Sorry about the skunk muskieman but it still beats the [email protected]#! out of work!


----------



## MuskieManOhio (Jun 29, 2008)

FLIPNPITCH said:


> Meant to thank you too webothfish.
> 
> Thanks for the number ngski. I read that forecast this morning and was wondering what that would do to it. Hopefully it won't be that much rain and we'll be able to get after em.
> 
> Sorry about the skunk muskieman but it still beats the [email protected]#! out of work!

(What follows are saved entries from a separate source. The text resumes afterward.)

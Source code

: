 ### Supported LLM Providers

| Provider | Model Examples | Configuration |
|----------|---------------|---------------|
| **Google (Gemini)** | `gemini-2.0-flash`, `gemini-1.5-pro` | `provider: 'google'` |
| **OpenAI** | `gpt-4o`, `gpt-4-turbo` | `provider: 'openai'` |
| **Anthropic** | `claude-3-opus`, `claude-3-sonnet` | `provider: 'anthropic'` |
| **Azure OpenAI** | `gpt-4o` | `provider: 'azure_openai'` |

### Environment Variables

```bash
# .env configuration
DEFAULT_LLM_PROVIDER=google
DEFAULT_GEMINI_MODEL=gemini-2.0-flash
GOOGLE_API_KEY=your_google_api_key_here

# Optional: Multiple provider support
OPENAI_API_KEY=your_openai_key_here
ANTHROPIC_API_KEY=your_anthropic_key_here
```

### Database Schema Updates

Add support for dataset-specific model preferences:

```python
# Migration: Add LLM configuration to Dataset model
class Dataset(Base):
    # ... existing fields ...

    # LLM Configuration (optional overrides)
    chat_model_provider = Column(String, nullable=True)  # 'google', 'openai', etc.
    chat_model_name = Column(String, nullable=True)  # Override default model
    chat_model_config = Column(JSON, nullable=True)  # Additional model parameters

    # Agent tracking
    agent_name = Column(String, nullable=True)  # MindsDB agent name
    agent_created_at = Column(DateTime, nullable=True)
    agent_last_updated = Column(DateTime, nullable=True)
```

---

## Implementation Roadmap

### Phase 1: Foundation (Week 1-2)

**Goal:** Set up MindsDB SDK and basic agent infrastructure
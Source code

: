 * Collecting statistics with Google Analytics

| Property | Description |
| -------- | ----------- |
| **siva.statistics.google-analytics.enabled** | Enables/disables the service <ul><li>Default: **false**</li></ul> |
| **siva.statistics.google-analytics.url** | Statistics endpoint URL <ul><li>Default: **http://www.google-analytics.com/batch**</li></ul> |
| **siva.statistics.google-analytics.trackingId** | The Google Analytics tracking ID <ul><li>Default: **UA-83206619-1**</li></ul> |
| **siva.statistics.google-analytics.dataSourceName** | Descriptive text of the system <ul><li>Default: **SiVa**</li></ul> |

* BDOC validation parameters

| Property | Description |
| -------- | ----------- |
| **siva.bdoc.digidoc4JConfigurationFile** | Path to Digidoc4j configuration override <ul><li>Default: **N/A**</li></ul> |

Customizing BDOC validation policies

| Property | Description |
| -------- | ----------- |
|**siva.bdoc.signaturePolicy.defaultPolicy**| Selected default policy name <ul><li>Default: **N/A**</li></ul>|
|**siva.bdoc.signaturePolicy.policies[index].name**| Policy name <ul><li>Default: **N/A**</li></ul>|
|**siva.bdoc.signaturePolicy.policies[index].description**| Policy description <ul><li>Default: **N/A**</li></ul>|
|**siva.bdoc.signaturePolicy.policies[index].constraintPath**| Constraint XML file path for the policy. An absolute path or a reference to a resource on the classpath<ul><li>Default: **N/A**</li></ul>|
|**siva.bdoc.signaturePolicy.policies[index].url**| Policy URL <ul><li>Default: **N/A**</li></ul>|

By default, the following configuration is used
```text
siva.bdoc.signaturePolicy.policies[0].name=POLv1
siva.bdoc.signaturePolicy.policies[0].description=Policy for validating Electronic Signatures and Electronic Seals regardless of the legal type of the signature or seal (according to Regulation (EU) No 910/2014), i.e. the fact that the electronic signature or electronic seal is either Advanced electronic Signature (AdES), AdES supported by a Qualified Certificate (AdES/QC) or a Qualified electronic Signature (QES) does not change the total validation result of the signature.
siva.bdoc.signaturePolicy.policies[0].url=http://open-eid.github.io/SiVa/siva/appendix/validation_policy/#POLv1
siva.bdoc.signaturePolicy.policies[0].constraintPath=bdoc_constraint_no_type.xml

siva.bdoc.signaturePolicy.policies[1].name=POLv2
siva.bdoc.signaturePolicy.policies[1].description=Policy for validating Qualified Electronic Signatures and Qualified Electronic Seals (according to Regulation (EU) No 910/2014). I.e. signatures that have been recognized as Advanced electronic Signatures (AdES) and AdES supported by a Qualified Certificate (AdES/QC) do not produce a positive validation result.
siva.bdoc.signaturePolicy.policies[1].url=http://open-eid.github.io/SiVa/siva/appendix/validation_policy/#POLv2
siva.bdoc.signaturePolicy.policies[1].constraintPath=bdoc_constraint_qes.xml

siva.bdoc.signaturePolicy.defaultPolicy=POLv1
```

 oh ya it beats it anytime lol


----------



## ChromeBone (Oct 3, 2011)

MuskieManOhio said:


> Fished Geneva marina today didnt catch anything their. Then went over to conneaut it looked promising i fished the creek/river I used minnows, maggotts, grubs tried a float took the float off and stilll got the big skunko. Im new to this kind of fishing still trying to figure it out, we did find a dead stealhead that looked like it recently died it was a good 26 inch fish also.


I dont know whats up with the conny this year. I skunked out there both times I Fished it, Ive cought fish in creeks west of cleveland. On nice days the harbor fishes good with spoons at sun up. But nothing for me yet in the stream.


----------



## FLIPNPITCH (Apr 15, 2009)

They're just stayin lock-jawed til I get up there Sunday! lol.

Last forecast I read for up there called for rain tonight, 60% Tue nite and 70% Wed nite. Hope its just scattered showers and nothin heavy.


----------



## MuskieManOhio (Jun 29, 2008)

Ok well im glad to hear that maybe im not going about this all completely wrong im recently new to this kind of fishing but im definitely going to give it another try when I hear a descent report or in a few weeks.


----------



## ngski (Aug 16, 2005)

ChromeBone said:


> I dont know whats up with the conny this year. I skunked out there both times I Fished it, Ive cought fish in creeks west of cleveland. On nice days the harbor fishes good with spoons at sun up. But nothing for me yet in the stream.


Here's my take on the conny, since we've had a wet fall, the conny's actually had great flow and water for the past month, enough water to keep the fish moving into the river, since steelhead can swim a long ways they took the opportunity to keep moving, and the river hasn't dropped low enough to hold them in there normal fishing spots. Plus the water temp is not cold enough for them to start podding up. The fish are there, they are probably in the far upper section of the Conny, it's a big river system, we only have access to 1/4 of it.

Any other thoughts from the more experienced panel members???

Good luck hunting you connynuts.


----------



## buckeyeflyguy (Jan 22, 2009)

Saw a couple of steelhead caught, but our party had no hits on Saturday. We fished a variety of nymphs in some good holes, but to no avail.


----------